When a node in a cluster fails as result of network, hardware, or software issues, all queries with tasks running on the failing node will be lost. This can significantly impact cluster productivity and waste precious resources, especially for long running queries.

One way to overcome this is to automatically rerun those impacted queries. This reduces the need for human intervention and increases fault tolerance, but as a result, the total execution time can be much longer.

To achieve better performance while maintaining execution reliability, the distributed snapshot mechanism in openLooKeng takes periodic snapshots of the complete state of the query execution. When an error occurs, the query can resume execution from the last successful snapshot. The implementation is based on the standard Chandy-Lamport algorithm.

As of release 1.2.0, openLooKeng supports recovery of tasks and worker node failures.

Enable Recovery framework

Recovery framework is most useful for long running queries. It is disabled by default, and must be enabled and disabled via a session property recovery_enabled. It is recommended that the feature is only enabled for complex queries that require high reliability.

Requirements

To be able to resume execution from a previously saved snapshot, there must be a sufficient number of workers available so that all previous tasks can be restored. To enable distributed snapshot for a query, the following is required:

  • at least 2 workers
  • at least 50% more available cluster-wide memory resources with tolerance for worker node failure. If constrained by memory, not all queries may be able to recover (see I44RMW)
  • at least 80% (rounded down) of previously available workers still active for the resume to be successful. If not enough workers are available, the query will not be able to resume from any previous snapshot, so the query reruns from the beginning.

Limitations

  • Supported Statements: only INSERT and CREATE TABLE AS SELECT types of statements are supported
    • This does not include statements like INSERT INTO CUBE
  • Source tables: can only read from tables in Hive catalog
  • Target table: can only write to tables in Hive catalogs, with ORC format
  • Interaction with other features: distributed snapshot does not yet work with the following features:
    • Reuse exchange, i.e. optimizer.reuse-table-scan
    • Reuse common table expression (CTE), i.e. optimizer.cte-reuse-enabled

When a query that does not meet the above requirements is submitted with distributed snapshot enabled, the query will be executed as if the distributed snapshot feature is not turned on.

Detection

Error recovery is triggered when communication between the coordinator and a remote task fails for an extended period of time, as controlled by the [Failure Recovery handling Properties](properties.html#Failure Recovery handling Properties) configuration.

Storage Considerations

When query execution is resumed from a saved snapshot, tasks are likely scheduled on different workers than when the snapshot was taken. This means saved snapshot data must be accessible by all workers.

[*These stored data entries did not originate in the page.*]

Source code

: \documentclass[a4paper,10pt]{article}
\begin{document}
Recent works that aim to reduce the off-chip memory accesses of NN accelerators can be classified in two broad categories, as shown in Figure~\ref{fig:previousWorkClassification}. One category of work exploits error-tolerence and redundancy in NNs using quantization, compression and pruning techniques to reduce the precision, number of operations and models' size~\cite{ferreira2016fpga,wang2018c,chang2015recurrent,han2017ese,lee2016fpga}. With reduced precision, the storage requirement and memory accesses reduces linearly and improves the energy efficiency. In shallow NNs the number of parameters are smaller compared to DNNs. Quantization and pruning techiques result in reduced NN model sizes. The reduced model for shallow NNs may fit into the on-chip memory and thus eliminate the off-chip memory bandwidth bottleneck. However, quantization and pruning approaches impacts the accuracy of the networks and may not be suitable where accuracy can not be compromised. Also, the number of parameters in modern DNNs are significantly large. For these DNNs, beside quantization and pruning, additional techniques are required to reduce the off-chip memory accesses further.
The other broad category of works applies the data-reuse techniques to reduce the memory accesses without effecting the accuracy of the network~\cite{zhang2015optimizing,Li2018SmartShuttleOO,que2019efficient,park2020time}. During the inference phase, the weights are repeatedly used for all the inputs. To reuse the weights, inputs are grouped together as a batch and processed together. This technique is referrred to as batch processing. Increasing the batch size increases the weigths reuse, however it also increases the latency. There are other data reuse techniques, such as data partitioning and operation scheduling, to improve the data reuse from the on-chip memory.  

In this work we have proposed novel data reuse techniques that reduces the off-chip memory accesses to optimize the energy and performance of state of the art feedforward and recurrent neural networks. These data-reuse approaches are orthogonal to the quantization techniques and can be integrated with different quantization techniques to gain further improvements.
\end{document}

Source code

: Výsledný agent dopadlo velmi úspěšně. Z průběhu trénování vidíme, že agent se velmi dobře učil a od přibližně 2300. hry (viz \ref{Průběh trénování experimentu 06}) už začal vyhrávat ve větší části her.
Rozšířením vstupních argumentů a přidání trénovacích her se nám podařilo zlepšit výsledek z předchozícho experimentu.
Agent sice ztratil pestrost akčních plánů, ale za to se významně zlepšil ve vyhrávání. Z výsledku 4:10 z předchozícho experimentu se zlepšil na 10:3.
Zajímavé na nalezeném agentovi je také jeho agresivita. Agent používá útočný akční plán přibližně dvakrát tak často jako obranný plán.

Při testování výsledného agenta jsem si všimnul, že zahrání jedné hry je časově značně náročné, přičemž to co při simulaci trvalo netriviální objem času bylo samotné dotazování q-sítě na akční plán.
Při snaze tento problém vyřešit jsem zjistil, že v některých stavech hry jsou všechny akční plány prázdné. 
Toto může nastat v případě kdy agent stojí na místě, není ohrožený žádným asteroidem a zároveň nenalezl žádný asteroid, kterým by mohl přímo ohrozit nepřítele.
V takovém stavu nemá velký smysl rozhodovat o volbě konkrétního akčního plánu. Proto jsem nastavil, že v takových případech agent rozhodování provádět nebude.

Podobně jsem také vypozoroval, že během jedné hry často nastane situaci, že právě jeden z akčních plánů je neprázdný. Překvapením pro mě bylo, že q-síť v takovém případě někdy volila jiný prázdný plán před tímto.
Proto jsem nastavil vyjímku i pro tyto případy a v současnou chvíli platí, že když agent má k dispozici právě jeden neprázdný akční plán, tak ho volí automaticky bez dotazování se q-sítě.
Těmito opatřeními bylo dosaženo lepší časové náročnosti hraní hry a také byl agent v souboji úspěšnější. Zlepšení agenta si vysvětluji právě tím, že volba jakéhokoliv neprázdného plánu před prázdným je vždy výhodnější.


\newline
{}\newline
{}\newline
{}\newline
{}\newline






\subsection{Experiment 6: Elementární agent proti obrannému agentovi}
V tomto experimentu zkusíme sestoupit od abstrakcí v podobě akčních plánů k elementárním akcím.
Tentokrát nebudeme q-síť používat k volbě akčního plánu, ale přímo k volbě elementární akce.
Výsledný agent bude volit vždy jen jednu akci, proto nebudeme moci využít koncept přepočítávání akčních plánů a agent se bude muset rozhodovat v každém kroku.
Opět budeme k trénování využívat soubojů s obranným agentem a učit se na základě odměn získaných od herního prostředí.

Snapshot data is stored in a file system as specified using the hetu.experimental.snapshot.profile property.

Snapshot files are stored under /tmp/hetu/snapshot/ folder of the file system. All workers must be authorized to read and write to this folder.

Snapshots reflect states in query execution, potentially becoming very large in size and varying significantly from query to query. For example, queries that need to buffer large amounts of data (typically involving ordering, window, join, aggregation, etc. operations), may result in snapshots that include data from an entire table. Ensure that the cluster has enough memory to process the snapshots and the shared file system has sufficient disk space available to store these snapshots before proceeding.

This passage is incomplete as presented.